▶ [Work request] Every line of the listing that contains the word "Segmentation" is to be copied out.

▶ [Raw data]

[Start of Attachment]

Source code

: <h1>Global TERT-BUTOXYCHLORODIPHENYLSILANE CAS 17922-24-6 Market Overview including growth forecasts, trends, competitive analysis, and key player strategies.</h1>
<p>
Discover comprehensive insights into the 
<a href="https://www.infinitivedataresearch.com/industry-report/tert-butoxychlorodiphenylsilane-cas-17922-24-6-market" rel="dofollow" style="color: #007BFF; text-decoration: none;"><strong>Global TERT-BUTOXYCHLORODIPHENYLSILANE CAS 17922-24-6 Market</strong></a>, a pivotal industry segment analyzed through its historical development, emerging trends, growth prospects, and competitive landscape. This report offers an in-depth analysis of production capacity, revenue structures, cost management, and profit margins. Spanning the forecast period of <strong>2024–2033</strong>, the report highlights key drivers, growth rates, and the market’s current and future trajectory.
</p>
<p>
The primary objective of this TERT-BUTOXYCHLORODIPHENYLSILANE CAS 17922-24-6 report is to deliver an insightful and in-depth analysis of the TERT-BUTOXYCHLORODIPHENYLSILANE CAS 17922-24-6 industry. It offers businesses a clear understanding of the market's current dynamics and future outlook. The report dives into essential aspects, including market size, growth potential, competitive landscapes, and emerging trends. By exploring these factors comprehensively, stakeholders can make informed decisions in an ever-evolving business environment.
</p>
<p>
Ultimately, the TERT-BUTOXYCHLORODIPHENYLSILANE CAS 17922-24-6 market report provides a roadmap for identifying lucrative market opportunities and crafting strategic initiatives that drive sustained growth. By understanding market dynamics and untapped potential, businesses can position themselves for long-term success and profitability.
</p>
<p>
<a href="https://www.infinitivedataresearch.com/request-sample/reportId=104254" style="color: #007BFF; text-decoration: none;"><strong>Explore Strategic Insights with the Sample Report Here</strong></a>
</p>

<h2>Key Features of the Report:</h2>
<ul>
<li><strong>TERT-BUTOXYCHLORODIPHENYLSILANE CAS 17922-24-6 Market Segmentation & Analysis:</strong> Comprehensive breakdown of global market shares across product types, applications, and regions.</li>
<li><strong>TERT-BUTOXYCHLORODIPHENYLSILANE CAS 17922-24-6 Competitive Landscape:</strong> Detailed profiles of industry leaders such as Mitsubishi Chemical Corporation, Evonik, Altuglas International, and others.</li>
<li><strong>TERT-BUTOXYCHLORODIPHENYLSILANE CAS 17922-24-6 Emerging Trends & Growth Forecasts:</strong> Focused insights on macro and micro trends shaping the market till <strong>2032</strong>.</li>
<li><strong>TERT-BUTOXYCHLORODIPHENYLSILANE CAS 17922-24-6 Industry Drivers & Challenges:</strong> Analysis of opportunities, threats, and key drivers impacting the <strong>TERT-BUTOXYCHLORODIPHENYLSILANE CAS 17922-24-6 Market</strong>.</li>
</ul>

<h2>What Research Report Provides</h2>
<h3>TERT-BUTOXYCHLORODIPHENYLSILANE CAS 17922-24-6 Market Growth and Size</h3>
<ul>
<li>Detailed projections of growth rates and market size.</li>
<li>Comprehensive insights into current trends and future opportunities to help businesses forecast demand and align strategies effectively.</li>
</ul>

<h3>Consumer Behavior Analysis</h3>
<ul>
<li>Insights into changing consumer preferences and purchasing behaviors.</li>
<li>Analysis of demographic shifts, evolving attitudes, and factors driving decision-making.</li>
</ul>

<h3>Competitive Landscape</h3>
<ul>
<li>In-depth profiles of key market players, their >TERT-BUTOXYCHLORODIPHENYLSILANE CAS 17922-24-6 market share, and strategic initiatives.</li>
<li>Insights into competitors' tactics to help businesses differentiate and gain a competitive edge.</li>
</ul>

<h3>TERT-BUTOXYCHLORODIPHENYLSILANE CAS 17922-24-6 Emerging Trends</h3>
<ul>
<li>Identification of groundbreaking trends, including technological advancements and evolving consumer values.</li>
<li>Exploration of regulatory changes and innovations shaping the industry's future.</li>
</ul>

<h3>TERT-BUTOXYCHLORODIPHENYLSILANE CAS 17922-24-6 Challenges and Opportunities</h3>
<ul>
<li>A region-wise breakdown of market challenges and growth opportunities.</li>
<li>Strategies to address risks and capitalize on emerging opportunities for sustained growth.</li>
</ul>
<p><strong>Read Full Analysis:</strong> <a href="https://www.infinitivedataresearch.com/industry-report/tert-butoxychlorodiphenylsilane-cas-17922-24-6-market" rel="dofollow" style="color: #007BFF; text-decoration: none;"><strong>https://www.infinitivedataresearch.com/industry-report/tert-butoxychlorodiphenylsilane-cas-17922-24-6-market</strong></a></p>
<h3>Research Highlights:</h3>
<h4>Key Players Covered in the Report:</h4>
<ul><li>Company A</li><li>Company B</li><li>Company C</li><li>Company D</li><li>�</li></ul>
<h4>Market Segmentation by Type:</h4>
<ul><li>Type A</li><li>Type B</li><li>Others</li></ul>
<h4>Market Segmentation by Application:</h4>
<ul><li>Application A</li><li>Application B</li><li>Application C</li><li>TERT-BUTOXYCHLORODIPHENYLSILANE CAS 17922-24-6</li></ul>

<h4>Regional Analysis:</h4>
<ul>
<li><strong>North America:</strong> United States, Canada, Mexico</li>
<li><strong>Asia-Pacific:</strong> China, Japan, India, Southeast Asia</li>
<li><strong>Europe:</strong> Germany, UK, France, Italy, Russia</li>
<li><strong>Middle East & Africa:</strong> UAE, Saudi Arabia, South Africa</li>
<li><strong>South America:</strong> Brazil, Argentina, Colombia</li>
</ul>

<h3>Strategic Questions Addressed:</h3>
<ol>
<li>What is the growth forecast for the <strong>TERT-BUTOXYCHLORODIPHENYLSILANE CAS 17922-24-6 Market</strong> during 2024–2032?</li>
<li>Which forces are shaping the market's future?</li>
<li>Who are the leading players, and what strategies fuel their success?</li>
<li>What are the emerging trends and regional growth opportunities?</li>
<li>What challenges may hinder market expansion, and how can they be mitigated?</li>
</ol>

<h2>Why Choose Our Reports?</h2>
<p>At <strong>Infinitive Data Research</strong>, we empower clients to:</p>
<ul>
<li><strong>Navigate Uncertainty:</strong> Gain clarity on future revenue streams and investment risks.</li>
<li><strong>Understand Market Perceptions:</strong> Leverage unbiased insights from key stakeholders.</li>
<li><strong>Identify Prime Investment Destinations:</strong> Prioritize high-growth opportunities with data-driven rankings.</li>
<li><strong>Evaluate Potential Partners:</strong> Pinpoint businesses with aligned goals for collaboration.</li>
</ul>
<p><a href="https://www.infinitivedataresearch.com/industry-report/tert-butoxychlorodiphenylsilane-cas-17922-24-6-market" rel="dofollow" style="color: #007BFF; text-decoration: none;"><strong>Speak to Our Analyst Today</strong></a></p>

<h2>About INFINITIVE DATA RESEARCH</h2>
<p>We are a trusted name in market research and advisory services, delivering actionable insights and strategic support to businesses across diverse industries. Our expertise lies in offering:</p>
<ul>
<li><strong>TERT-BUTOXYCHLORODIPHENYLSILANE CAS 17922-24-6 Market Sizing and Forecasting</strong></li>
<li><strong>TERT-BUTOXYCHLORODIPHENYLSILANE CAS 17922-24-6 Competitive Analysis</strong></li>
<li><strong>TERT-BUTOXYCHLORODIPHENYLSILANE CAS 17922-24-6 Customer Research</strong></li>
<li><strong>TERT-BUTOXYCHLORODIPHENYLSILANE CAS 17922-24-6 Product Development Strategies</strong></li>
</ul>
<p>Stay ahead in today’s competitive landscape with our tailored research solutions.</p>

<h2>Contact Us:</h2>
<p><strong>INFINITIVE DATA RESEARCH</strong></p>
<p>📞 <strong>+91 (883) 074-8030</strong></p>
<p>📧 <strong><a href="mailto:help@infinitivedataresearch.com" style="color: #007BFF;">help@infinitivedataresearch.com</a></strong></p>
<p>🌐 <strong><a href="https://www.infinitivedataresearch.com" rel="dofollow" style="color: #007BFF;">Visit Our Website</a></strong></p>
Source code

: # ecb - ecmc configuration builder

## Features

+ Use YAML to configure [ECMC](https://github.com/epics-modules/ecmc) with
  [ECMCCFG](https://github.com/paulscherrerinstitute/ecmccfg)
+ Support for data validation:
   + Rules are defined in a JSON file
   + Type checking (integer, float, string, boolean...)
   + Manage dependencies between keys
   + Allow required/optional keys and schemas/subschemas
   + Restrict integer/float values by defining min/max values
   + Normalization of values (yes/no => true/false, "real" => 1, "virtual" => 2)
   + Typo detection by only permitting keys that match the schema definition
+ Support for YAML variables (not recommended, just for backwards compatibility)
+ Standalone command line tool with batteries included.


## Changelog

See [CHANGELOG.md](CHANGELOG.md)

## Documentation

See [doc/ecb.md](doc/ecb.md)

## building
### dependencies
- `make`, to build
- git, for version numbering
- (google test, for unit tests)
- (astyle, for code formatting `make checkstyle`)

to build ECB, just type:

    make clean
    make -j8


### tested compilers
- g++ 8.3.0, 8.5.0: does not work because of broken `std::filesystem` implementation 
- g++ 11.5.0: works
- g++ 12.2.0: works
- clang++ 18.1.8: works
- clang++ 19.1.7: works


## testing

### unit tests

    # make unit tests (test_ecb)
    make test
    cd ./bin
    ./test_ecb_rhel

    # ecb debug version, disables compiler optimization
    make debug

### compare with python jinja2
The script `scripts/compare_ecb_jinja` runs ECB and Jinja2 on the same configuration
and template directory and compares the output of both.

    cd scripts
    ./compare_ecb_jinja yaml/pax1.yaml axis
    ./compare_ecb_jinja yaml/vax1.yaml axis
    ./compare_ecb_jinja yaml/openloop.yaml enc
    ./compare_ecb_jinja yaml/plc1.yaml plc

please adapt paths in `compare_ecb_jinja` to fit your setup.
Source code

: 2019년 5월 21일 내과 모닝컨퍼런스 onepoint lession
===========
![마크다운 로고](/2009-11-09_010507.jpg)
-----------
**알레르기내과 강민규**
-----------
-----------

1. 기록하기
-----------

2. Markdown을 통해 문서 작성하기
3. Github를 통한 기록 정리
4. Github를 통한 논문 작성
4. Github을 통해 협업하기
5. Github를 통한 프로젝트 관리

[End of Attachment]

▶ [Solution to this problem]
<li><strong>TERT-BUTOXYCHLORODIPHENYLSILANE CAS 17922-24-6 Market Segmentation & Analysis:</strong> Comprehensive breakdown of global market shares across product types, applications, and regions.</li>
<h4>Market Segmentation by Type:</h4>
<h4>Market Segmentation by Application:</h4>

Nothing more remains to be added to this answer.